Let $G$ be a group such that $\lvert G \rvert = 36 = 2^2 \cdot 3^2.$ Show that $G$ is not simple.

$\underline{Proof:}$

Assume $G$ is simple.

1. We start with the $2-$Sylow subgroups of $G$.
   Then:

• $s_2(G) \vert 9 \implies s_2 \in \{1,3,9\}$

• $s_2 \equiv 1 \mod2 \implies s_2 \in \{1,3,9\}$.

But by assumption, $s_2 \neq 1$, since then the only $2-$Sylow subgroup would be normal in $G$.

Let $S_1,S_2 \in Syl_2(G)$ be two $2-$Sylow subgroups of $G$. Consider then
$S_1 \cap S_2 <S_1.$ Then we have:

$$\lvert S_1 \cap S_2\rvert \vert \lvert S_1\rvert = 4$$
Thus $\lvert S_1 \cap S_2 \rvert \in \{1,2\}$.

Consider now $P_2$, the set of elements of order $2$ or $4$. We have that $(S_1 \cup S_2) – \{1\} \subset P_2$ and thus:

$$\lvert P_2 \rvert \geq \lvert S_1 \rvert + \lvert S_2\rvert – \lvert S_1\cap S_2\rvert -1 \geq 4+4-2-1 =5 $$

So we know there are at least $5$ elements of order 2 or 4.

2. We now consider the $3$-Sylow subgroups of $G$.

• $s_3 \vert 4 \implies s_3 \in \{1,2,4\}$
• $s_3 \equiv 1 \mod 3 \implies s_3 \in \{1,4\}$

Again by assumption on $G$, $s_3 \neq 1$. So we have that $s_3 = 4$.

Let $H_1 , H_2 \in Syl_3(G)$ be two $3$-Sylow subgroups.

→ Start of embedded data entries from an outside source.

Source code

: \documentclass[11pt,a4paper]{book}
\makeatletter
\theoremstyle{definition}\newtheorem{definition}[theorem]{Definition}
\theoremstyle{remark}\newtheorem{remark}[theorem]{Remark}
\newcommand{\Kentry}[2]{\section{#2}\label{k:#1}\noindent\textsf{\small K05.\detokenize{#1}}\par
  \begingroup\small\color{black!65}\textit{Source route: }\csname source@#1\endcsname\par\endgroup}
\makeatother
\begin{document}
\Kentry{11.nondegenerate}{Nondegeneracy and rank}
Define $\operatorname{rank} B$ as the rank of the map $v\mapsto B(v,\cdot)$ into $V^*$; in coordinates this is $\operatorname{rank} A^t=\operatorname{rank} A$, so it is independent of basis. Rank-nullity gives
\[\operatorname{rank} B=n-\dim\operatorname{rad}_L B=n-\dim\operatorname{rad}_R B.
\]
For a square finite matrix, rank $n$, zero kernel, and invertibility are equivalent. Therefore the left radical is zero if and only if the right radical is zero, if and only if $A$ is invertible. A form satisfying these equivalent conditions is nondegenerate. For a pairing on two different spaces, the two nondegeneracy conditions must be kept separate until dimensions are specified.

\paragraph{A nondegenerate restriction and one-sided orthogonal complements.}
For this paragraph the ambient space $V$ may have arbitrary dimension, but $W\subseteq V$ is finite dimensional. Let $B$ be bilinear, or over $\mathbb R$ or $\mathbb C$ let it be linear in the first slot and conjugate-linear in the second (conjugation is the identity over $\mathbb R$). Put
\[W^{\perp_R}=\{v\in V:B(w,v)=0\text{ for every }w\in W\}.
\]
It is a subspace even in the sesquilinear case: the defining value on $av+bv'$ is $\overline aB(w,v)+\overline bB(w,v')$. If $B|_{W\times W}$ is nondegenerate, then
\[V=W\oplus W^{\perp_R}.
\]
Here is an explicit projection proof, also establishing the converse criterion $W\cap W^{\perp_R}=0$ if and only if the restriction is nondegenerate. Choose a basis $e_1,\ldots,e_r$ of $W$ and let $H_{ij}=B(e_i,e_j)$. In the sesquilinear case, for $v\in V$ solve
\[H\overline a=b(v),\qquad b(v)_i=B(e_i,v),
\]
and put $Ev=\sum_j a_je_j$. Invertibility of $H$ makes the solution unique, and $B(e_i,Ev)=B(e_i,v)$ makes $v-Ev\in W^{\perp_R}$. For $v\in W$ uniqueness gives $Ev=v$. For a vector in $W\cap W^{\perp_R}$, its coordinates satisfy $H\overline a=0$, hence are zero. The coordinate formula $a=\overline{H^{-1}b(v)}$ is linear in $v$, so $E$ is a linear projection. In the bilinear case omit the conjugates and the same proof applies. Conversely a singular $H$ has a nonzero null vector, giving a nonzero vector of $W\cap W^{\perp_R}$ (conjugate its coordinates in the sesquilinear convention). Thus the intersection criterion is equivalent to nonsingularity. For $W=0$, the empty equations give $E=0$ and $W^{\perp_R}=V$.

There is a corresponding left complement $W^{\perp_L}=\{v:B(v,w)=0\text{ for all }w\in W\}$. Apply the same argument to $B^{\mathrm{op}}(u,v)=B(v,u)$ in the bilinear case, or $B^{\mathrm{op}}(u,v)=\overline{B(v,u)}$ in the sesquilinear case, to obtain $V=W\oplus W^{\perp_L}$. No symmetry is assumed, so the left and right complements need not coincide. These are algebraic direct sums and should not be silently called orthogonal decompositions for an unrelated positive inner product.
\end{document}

We consider again its intersection as a subgroup, then:

$$\lvert H_1 \cap H_2 \rvert \vert \lvert H_1\rvert = 9$$

So we have that $\lvert H_1 \cap H_2\rvert \in \{1,3\}$.

• If $\lvert H_1 \cap H_2\rvert = 1$ and consider $P_3$ the set of elements of order $3$ or $9$, we have that:

$$P_3 = \bigsqcup_{H\in Syl_3} (H-\{1\})$$

Which implies that:
$$\lvert P_3 \rvert = s_3 \cdot (9-1) = 4\cdot 8 = 32$$

But then $\lvert P_2\rvert + \lvert P_3\rvert = 37 > \lvert G \rvert$. Which is a contradiction. So $\lvert H_1 \cap H_2\rvert = 3$

3. Define now $T:= H_1 \cap H_2$ and consider its normalizer $N:= N_G(T)$. We then know:

• $\lvert N\rvert \vert 36 =\lvert G \rvert$
• $H_i$ are abelian for $i =1,2$ since they have cardinality $3^2 = 9$.
• $9= \lvert H_1\rvert \vert \lvert N\rvert $

It follows that $\lvert N \rvert \in \{9,18,36\}$. But $\lvert N \rvert \neq 36$ since then $N = G$ and we would have two normal subgroups in $G$. Contradicting that $G$ is simple.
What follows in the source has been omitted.